TASK DIRECTIONS:
In the entries below, count every line with the string "como". State the count and nothing else.

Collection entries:
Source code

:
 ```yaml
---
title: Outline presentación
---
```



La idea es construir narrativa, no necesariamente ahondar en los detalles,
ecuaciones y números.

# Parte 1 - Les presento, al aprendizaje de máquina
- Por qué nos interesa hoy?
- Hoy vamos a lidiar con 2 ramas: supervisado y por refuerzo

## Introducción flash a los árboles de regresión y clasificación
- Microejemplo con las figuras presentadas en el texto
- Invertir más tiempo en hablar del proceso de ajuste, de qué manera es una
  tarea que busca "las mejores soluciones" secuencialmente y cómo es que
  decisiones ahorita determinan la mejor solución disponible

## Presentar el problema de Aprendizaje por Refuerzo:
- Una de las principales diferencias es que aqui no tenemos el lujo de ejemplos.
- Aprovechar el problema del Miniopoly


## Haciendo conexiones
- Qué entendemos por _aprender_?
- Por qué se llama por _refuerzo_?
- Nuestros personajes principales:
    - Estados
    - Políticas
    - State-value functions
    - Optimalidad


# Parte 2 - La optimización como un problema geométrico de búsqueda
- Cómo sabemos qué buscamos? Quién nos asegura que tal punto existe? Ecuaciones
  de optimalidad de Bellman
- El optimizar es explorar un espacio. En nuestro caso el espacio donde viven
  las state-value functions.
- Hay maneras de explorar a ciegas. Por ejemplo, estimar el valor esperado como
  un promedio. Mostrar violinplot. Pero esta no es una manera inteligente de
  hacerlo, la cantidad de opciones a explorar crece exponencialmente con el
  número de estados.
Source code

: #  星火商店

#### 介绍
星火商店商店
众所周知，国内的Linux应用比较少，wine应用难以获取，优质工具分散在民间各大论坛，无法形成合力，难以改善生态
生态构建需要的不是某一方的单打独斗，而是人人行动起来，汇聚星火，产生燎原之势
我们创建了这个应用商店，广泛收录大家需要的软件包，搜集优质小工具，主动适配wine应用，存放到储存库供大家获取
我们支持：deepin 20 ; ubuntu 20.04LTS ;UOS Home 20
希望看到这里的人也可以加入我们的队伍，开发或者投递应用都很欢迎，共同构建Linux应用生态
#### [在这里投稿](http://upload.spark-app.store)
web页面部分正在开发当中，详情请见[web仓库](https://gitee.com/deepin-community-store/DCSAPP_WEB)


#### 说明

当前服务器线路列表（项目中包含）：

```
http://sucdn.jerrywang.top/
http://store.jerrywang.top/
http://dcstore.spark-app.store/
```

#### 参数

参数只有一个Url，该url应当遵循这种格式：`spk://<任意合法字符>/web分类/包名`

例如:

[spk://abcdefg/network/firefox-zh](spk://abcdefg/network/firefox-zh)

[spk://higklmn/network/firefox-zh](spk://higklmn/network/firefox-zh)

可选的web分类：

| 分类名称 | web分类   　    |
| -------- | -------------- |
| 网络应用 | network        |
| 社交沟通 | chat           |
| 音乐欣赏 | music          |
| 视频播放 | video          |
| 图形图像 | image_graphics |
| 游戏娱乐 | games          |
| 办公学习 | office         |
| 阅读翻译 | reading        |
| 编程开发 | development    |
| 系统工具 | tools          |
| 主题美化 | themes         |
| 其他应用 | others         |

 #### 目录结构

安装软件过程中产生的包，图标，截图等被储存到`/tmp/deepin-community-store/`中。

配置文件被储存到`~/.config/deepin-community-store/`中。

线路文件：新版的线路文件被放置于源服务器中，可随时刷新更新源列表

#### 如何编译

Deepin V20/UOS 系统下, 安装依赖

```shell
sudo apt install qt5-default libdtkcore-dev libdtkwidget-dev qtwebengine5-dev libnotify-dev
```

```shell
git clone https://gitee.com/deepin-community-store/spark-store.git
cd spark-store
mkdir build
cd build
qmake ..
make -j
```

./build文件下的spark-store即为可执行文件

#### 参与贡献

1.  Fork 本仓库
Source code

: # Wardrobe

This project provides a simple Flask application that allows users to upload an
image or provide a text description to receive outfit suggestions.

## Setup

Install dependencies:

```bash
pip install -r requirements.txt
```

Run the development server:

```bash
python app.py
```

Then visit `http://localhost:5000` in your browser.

TASK ANSWER:
2